Dataset excerpts:
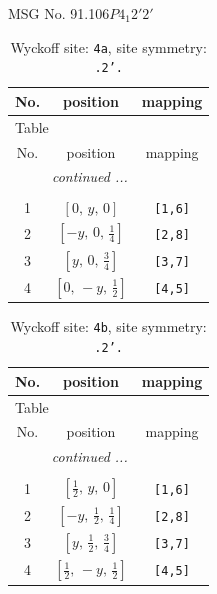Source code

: \documentclass[fleqn,8pt]{jsarticle}
\begin{document}
\setcounter{MaxMatrixCols}{32}

\renewcommand{\tablename}{Table~}
\renewcommand{\figurename}{Figure~}
\begin{center}
\LARGE
MSG No. 91.106\quad$P4_{1}2'2'$
\end{center}
\renewcommand{\arraystretch}{1.2}
\begin{longtable}{ccc}
\caption{Wyckoff site: {\tt 4a}, site symmetry: {\tt .2'.}}
 \\
 \hline \hline
No. & position & mapping \\ \hline \endfirsthead

\multicolumn{2}{l}{\tablename\ \thetable{}} \\
 \hline \hline
No. & position & mapping \\ \hline \endhead

 \hline \hline
\multicolumn{2}{r}{\footnotesize\it continued ...} \\ \endfoot

 \hline \hline
\multicolumn{2}{r}{} \\ \endlastfoot

1 & $\left[ 0,\, y,\, 0 \right]$ & {\tt [1,6]} \\ \hline
2 & $\left[ - y,\, 0,\, \frac{1}{4} \right]$ & {\tt [2,8]} \\ \hline
3 & $\left[ y,\, 0,\, \frac{3}{4} \right]$ & {\tt [3,7]} \\ \hline
4 & $\left[ 0,\, - y,\, \frac{1}{2} \right]$ & {\tt [4,5]} \\
\end{longtable}
\renewcommand{\arraystretch}{1.2}
\begin{longtable}{ccc}
\caption{Wyckoff site: {\tt 4b}, site symmetry: {\tt .2'.}}
 \\
 \hline \hline
No. & position & mapping \\ \hline \endfirsthead

\multicolumn{2}{l}{\tablename\ \thetable{}} \\
 \hline \hline
No. & position & mapping \\ \hline \endhead

 \hline \hline
\multicolumn{2}{r}{\footnotesize\it continued ...} \\ \endfoot

 \hline \hline
\multicolumn{2}{r}{} \\ \endlastfoot

1 & $\left[ \frac{1}{2},\, y,\, 0 \right]$ & {\tt [1,6]} \\ \hline
2 & $\left[ - y,\, \frac{1}{2},\, \frac{1}{4} \right]$ & {\tt [2,8]} \\ \hline
3 & $\left[ y,\, \frac{1}{2},\, \frac{3}{4} \right]$ & {\tt [3,7]} \\ \hline
4 & $\left[ \frac{1}{2},\, - y,\, \frac{1}{2} \right]$ & {\tt [4,5]} \\
\end{longtable}
\end{document}
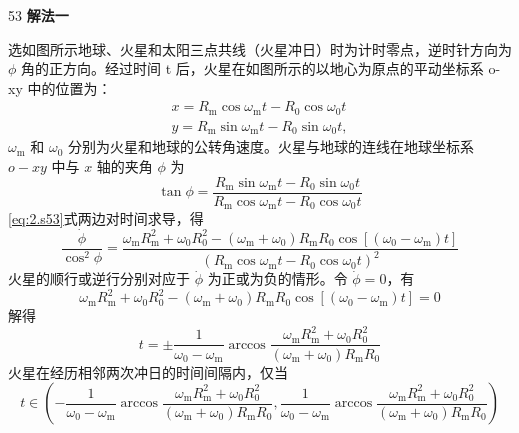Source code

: \begin{solution}{53}
\textbf{解法一}

选如图所示地球、火星和太阳三点共线（火星冲日）时为计时零点，逆时针方向为 $\phi$ 角的正方向。经过时间 t 后，火星在如图所示的以地心为原点的平动坐标系 o-xy 中的位置为：
\begin{equation}
\begin{array}{l}
x = R_{\mathrm{m}}\cos\omega_{\mathrm{m}}t - R_{0}\cos\omega_{0}t \\
y = R_{\mathrm{m}}\sin\omega_{\mathrm{m}}t - R_{0}\sin\omega_{0}t,
\end{array}
\label{eq:1.s53}
\end{equation}
$\omega_{\mathrm{m}}$ 和 $\omega_0$ 分别为火星和地球的公转角速度。火星与地球的连线在地球坐标系 $o - xy$ 中与 $x$ 轴的夹角 $\phi$ 为
\begin{equation}
\tan\phi = \frac{R_{\mathrm{m}}\sin\omega_{\mathrm{m}}t - R_{0}\sin\omega_{0}t}{R_{\mathrm{m}}\cos\omega_{\mathrm{m}}t - R_{0}\cos\omega_{0}t}
\label{eq:2.s53}
\end{equation}
\eqref{eq:2.s53}式两边对时间求导，得
\begin{equation}
\frac{\dot{\phi}}{\cos^{2}\phi} = \frac{\omega_{\mathrm{m}}R_{\mathrm{m}}^{2} + \omega_{0}R_{0}^{2} - (\omega_{\mathrm{m}}+\omega_{0})R_{\mathrm{m}}R_{0}\cos[(\omega_{0}-\omega_{\mathrm{m}})t]}{(R_{\mathrm{m}}\cos\omega_{\mathrm{m}}t - R_{0}\cos\omega_{0}t)^{2}}
\label{eq:3.s53}
\end{equation}
火星的顺行或逆行分别对应于 $\dot{\phi}$ 为正或为负的情形。令 $\dot{\phi}=0$，有
\begin{equation}
\omega_{\mathrm{m}}R_{\mathrm{m}}^{2} + \omega_{0}R_{0}^{2} - (\omega_{\mathrm{m}}+\omega_{0})R_{\mathrm{m}}R_{0}\cos[(\omega_{0}-\omega_{\mathrm{m}})t] = 0
\label{eq:4.s53}
\end{equation}
解得
\begin{equation}
t = \pm\frac{1}{\omega_{0}-\omega_{\mathrm{m}}}\arccos\frac{\omega_{\mathrm{m}}R_{\mathrm{m}}^{2}+\omega_{0}R_{0}^{2}}{(\omega_{\mathrm{m}}+\omega_{0})R_{\mathrm{m}}R_{0}}
\label{eq:5.s53}
\end{equation}
火星在经历相邻两次冲日的时间间隔内，仅当
\begin{equation}
t \in \left(-\frac{1}{\omega_{0}-\omega_{\mathrm{m}}}\arccos\frac{\omega_{\mathrm{m}}R_{\mathrm{m}}^{2}+\omega_{0}R_{0}^{2}}{(\omega_{\mathrm{m}}+\omega_{0})R_{\mathrm{m}}R_{0}}, \frac{1}{\omega_{0}-\omega_{\mathrm{m}}}\arccos\frac{\omega_{\mathrm{m}}R_{\mathrm{m}}^{2}+\omega_{0}R_{0}^{2}}{(\omega_{\mathrm{m}}+\omega_{0})R_{\mathrm{m}}R_{0}}\right)

\end{equation}
\end{solution}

• _Required action_
A single number is expected: how many lines in the entries above hold the word "label".

• _Answer space_
5